### ABOUT THIS EXERCISE
Go through the material below and return each line with the string "shortcodeTag" in it.

- - - -

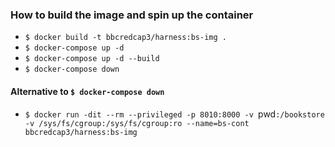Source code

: ### How to build the image and spin up the container

-   `$ docker build -t bbcredcap3/harness:bs-img .`
-   `$ docker-compose up -d`
-   `$ docker-compose up -d --build`
-   `$ docker-compose down`

#### Alternative to `$ docker-compose down`

-   `$ docker run -dit --rm --privileged -p 8010:8000 -v `pwd`:/bookstore -v /sys/fs/cgroup:/sys/fs/cgroup:ro --name=bs-cont bbcredcap3/harness:bs-img`
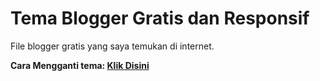 # Tema Blogger Gratis dan Responsif

<p>File blogger gratis yang saya temukan di internet.</p>

<p><b>Cara Mengganti tema: <a href="https://asahskil1pembuatanblog.blogspot.com/2023/10/pertemuan-3-mengganti-tema-dan-template.html">Klik Disini </a></b></p>
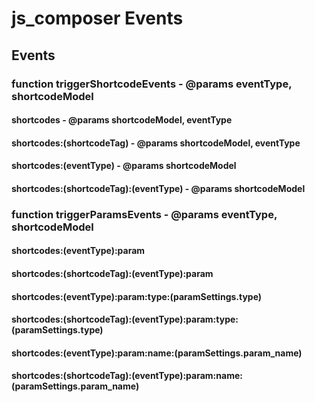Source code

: # js_composer Events

## Events

### function triggerShortcodeEvents - @params eventType, shortcodeModel

#### shortcodes - @params shortcodeModel, eventType


#### shortcodes:(shortcodeTag) - @params shortcodeModel, eventType


#### shortcodes:(eventType) - @params shortcodeModel


#### shortcodes:(shortcodeTag):(eventType) - @params shortcodeModel


### function triggerParamsEvents - @params eventType, shortcodeModel

#### shortcodes:(eventType):param


#### shortcodes:(shortcodeTag):(eventType):param


#### shortcodes:(eventType):param:type:(paramSettings.type)


#### shortcodes:(shortcodeTag):(eventType):param:type:(paramSettings.type)


#### shortcodes:(eventType):param:name:(paramSettings.param_name)


#### shortcodes:(shortcodeTag):(eventType):param:name:(paramSettings.param_name)
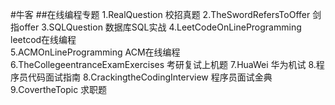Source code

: #牛客
##在线编程专题
1.RealQuestion					校招真题
2.TheSwordRefersToOffer				剑指offer
3.SQLQuestion					数据库SQL实战
4.LeetCodeOnLineProgramming			leetcod在线编程				
5.ACMOnLineProgramming				ACM在线编程
6.TheCollegeentranceExamExercises		考研复试上机题
7.HuaWei					华为机试
8.程序员代码面试指南
8.CrackingtheCodingInterview        		程序员面试金典
9.CovertheTopic    求职题

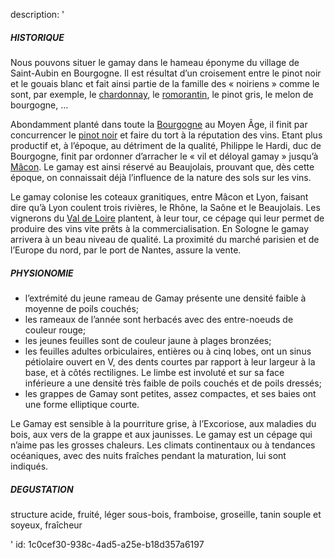 description: '<h5>HISTORIQUE</h5><p>Nous pouvons situer le gamay dans le hameau éponyme du village de Saint-Aubin en Bourgogne. Il est résultat d’un croisement entre le pinot noir et le gouais blanc et fait ainsi partie de la famille des « noiriens » comme le sont, par exemple, le <a href="/fr/grape/chardonnay/">chardonnay</a>, le <a href="/fr/grape/romorantin/">romorantin</a>, le pinot gris, le melon de bourgogne, …</p><p>Abondamment planté dans toute la <a href="https://fr.wikipedia.org/wiki/Vignoble_de_Bourgogne">Bourgogne</a> au Moyen Âge, il finit par concurrencer le <a href="/fr/grape/pinot-noir/">pinot noir</a> et faire du tort à la réputation des vins. Etant plus productif et, à l’époque, au détriment de la qualité, Philippe le Hardi, duc de Bourgogne, finit par ordonner d’arracher le « vil et déloyal gamay » jusqu’à <a href="/fr/region/maconnais/">Mâcon</a>. Le gamay est ainsi réservé au Beaujolais, prouvant que, dès cette époque, on connaissait déjà l’influence de la nature des sols sur les vins.</p><p>Le gamay colonise les coteaux granitiques, entre Mâcon et Lyon, faisant dire qu’à Lyon coulent trois rivières, le Rhône, la Saône et le Beaujolais. Les vignerons du <a href="/fr/region/loire/">Val de Loire</a> plantent, à leur tour, ce cépage qui leur permet de produire des vins vite prêts à la commercialisation. En Sologne le gamay arrivera à un beau niveau de qualité. La proximité du marché parisien et de l’Europe du nord, par le port de Nantes, assure la vente.</p><h5>PHYSIONOMIE</h5><ul><li>l’extrémité du jeune rameau de Gamay présente une densité faible à moyenne de poils couchés;</li><li>les rameaux de l’année sont herbacés avec des entre-noeuds de couleur rouge;</li><li>les jeunes feuilles sont de couleur jaune à plages bronzées;</li><li>les feuilles adultes orbiculaires, entières ou à cinq lobes, ont un sinus pétiolaire ouvert en V, des dents courtes par rapport à leur largeur à la base, et à côtés rectilignes. Le limbe est involuté et sur sa face inférieure a une densité très faible de poils couchés et de poils dressés;</li><li>les grappes de Gamay sont petites, assez compactes, et ses baies ont une forme elliptique courte.</li></ul><p>Le Gamay est sensible à la pourriture grise, à l’Excoriose, aux maladies du bois, aux vers de la grappe et aux jaunisses. Le gamay est un cépage qui n’aime pas les grosses chaleurs. Les climats continentaux ou à tendances océaniques, avec des nuits fraîches pendant la maturation, lui sont indiqués.</p><h5>DEGUSTATION</h5><p>structure acide, fruité, léger sous-bois, framboise, groseille, tanin souple et soyeux, fraîcheur</p>'
id: 1c0cef30-938c-4ad5-a25e-b18d357a6197
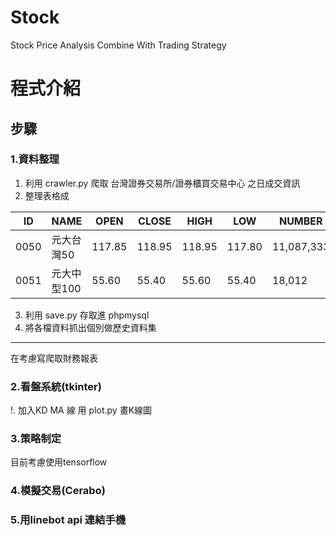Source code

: # Stock
Stock Price Analysis Combine With Trading Strategy
# 程式介紹
## 步驟
### 1.資料整理
1. 利用 crawler.py 爬取 台灣證券交易所/證券櫃買交易中心 之日成交資訊
2. 整理表格成


| ID   | NAME       | OPEN   | CLOSE  | HIGH   | LOW    | NUMBER     | PRICE         | DEAL   | TIME     |
| ---- | ---------- | ------ | ------ | ------ | ------ | ---------- | ------------- | ------ | -------- |
| 0050 | 元大台灣50 | 117.85 | 118.95 | 118.95 | 117.80 | 11,087,333 | 1,312,228,564 | 10,331 | 20230317 |
| 0051       |   元大中型100         |  55.60      |     55.40   |   55.60     |    55.40    |    18,012       |    999,615           |   128     |   20230317       |
3. 利用 save.py 存取進 phpmysql
4. 將各檔資料抓出個別做歷史資料集

___
在考慮寫爬取財務報表
### 2.看盤系統(tkinter)
!. 加入KD MA 線
用 plot.py 畫K線圖
### 3.策略制定
目前考慮使用tensorflow
### 4.模擬交易(Cerabo)

### 5.用linebot api 連結手機

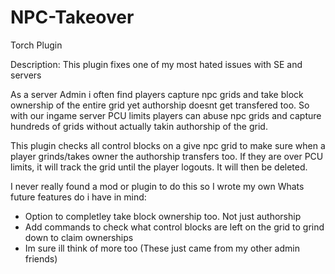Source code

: # NPC-Takeover
Torch Plugin


Description:
This plugin fixes one of my most hated issues with SE and servers

As a server Admin i often find players capture npc grids and take block ownership of the entire grid yet authorship doesnt get transfered too.
So with our ingame server PCU limits players can abuse npc grids and capture hundreds of grids without actually takin authorship of the grid.
 
This plugin checks all control blocks on a give npc grid to make sure when a player grinds/takes owner the authorship transfers too. 
If they are over PCU limits, it will track the grid until the player logouts. It will then be deleted.
 
I never really found a mod or plugin to do this so I wrote my own
Whats future features do i have in mind:
 - Option to completley take block ownership too. Not just authorship
 - Add commands to check what control blocks are left on the grid to grind down to claim ownerships
 - Im sure ill think of more too (These just came from my other admin friends)

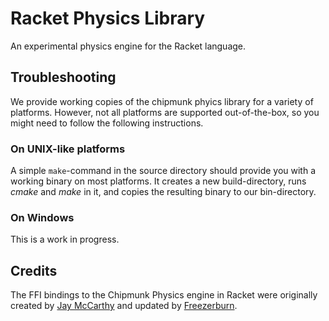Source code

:Racket Physics Library
======================

An experimental physics engine for the Racket language.

## Troubleshooting

We provide working copies of the chipmunk phyics library for a
variety of platforms. However, not all platforms are supported
out-of-the-box, so you might need to follow the following instructions.

### On UNIX-like platforms

A simple `make`-command in the source directory should provide you
with a working binary on most platforms. It creates a new
build-directory, runs _cmake_ and _make_ in it, and copies the
resulting binary to our bin-directory.

### On Windows

This is a work in progress.

## Credits

The FFI bindings to the Chipmunk Physics engine in Racket were originally created by [Jay McCarthy](http://planet.plt-scheme.org/display.ss?owner=jaymccarthy) and updated by [Freezerburn](https://github.com/Freezerburn).

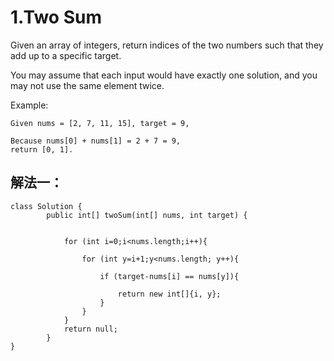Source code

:# 1.Two Sum

Given an array of integers, return indices of the two numbers such that they add up to a specific target.

You may assume that each input would have exactly one solution, and you may not use the same element twice.

Example:

	Given nums = [2, 7, 11, 15], target = 9,
	
	Because nums[0] + nums[1] = 2 + 7 = 9,
	return [0, 1].



## 解法一：


	class Solution {
	        public int[] twoSum(int[] nums, int target) {
	
	            
	            for (int i=0;i<nums.length;i++){
	
	                for (int y=i+1;y<nums.length; y++){
	                    
	                    if (target-nums[i] == nums[y]){
	                       
	                        return new int[]{i, y};
	                    }     
	                }
	            }
	            return null;
	        }
	}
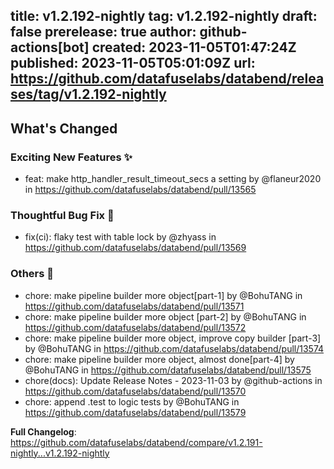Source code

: title:	v1.2.192-nightly
tag:	v1.2.192-nightly
draft:	false
prerelease:	true
author:	github-actions[bot]
created:	2023-11-05T01:47:24Z
published:	2023-11-05T05:01:09Z
url:	https://github.com/datafuselabs/databend/releases/tag/v1.2.192-nightly
--
<!-- Release notes generated using configuration in .github/release.yml at main -->

## What's Changed
### Exciting New Features ✨
* feat: make http_handler_result_timeout_secs a setting by @flaneur2020 in https://github.com/datafuselabs/databend/pull/13565
### Thoughtful Bug Fix 🔧
* fix(ci): flaky test with table lock by @zhyass in https://github.com/datafuselabs/databend/pull/13569
### Others 📒
* chore: make pipeline builder more object[part-1] by @BohuTANG in https://github.com/datafuselabs/databend/pull/13571
* chore: make pipeline builder more object [part-2] by @BohuTANG in https://github.com/datafuselabs/databend/pull/13572
* chore: make pipeline builder more object, improve copy builder [part-3] by @BohuTANG in https://github.com/datafuselabs/databend/pull/13574
* chore: make pipeline builder more object, almost done[part-4] by @BohuTANG in https://github.com/datafuselabs/databend/pull/13575
* chore(docs): Update Release Notes - 2023-11-03 by @github-actions in https://github.com/datafuselabs/databend/pull/13570
* chore: append .test to logic tests by @BohuTANG in https://github.com/datafuselabs/databend/pull/13579


**Full Changelog**: https://github.com/datafuselabs/databend/compare/v1.2.191-nightly...v1.2.192-nightly
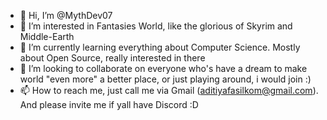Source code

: - 👋 Hi, I’m @MythDev07
- 👀 I’m interested in Fantasies World, like the glorious of Skyrim and Middle-Earth
- 🌱 I’m currently learning everything about Computer Science. Mostly about Open Source, really interested in there
- 💞️ I’m looking to collaborate on everyone who's have a dream to make world "even more" a better place, or just playing around, i would join :)
- 📫 How to reach me, just call me via Gmail (aditiyafasilkom@gmail.com). And please invite me if yall have Discord :D

<!---
MythDev07/MythDev07 is a ✨ special ✨ repository because its `README.md` (this file) appears on your GitHub profile.
You can click the Preview link to take a look at your changes.
--->

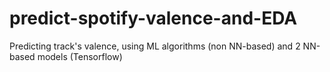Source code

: # predict-spotify-valence-and-EDA
Predicting track's valence, using ML algorithms (non NN-based) and 2 NN-based models (Tensorflow)
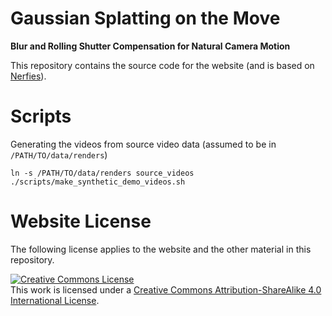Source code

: # Gaussian Splatting on the Move

**Blur and Rolling Shutter Compensation for Natural Camera Motion**

This repository contains the source code for the website (and is based on [Nerfies](https://nerfies.github.io)).

# Scripts

Generating the videos from source video data (assumed to be in `/PATH/TO/data/renders`)

    ln -s /PATH/TO/data/renders source_videos
    ./scripts/make_synthetic_demo_videos.sh

# Website License

The following license applies to the website and the other material in this repository.

<a rel="license" href="http://creativecommons.org/licenses/by-sa/4.0/"><img alt="Creative Commons License" style="border-width:0" src="https://i.creativecommons.org/l/by-sa/4.0/88x31.png" /></a><br />This work is licensed under a <a rel="license" href="http://creativecommons.org/licenses/by-sa/4.0/">Creative Commons Attribution-ShareAlike 4.0 International License</a>.
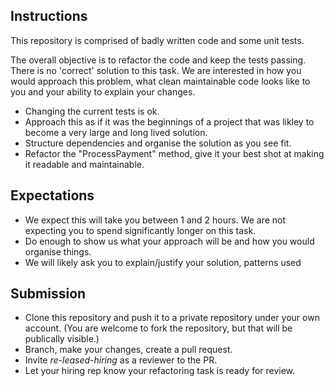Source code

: 

## Instructions
This repository is comprised of badly written code and some unit tests. 

The overall objective is to refactor the code and keep the tests passing.  There is no 'correct' solution to this task.  We are interested in how you would approach this problem, what clean maintainable code looks like to you and your ability to explain your changes.

* Changing the current tests is ok.
* Approach this as if it was the beginnings of a project that was likley to become a very large and long lived solution. 
* Structure dependencies and organise the solution as you see fit. 
* Refactor the "ProcessPayment" method, give it your best shot at making it readable and maintainable.

## Expectations
* We expect this will take you between 1 and 2 hours.  We are not expecting you to spend significantly longer on this task.
* Do enough to show us what your approach will be and how you would organise things.
* We will likely ask you to explain/justify your solution, patterns used

## Submission
* Clone this repository and push it to a private repository under your own account. (You are welcome to fork the repository, but that will be publically visible.)
* Branch, make your changes, create a pull request.
* Invite *re-leased-hiring* as a reviewer to the PR.
* Let your hiring rep know your refactoring task is ready for review.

- - - -

### EXERCISE ANSWER
#### shortcodes:(shortcodeTag) - @params shortcodeModel, eventType
#### shortcodes:(shortcodeTag):(eventType) - @params shortcodeModel
#### shortcodes:(shortcodeTag):(eventType):param
#### shortcodes:(shortcodeTag):(eventType):param:type:(paramSettings.type)
#### shortcodes:(shortcodeTag):(eventType):param:name:(paramSettings.param_name)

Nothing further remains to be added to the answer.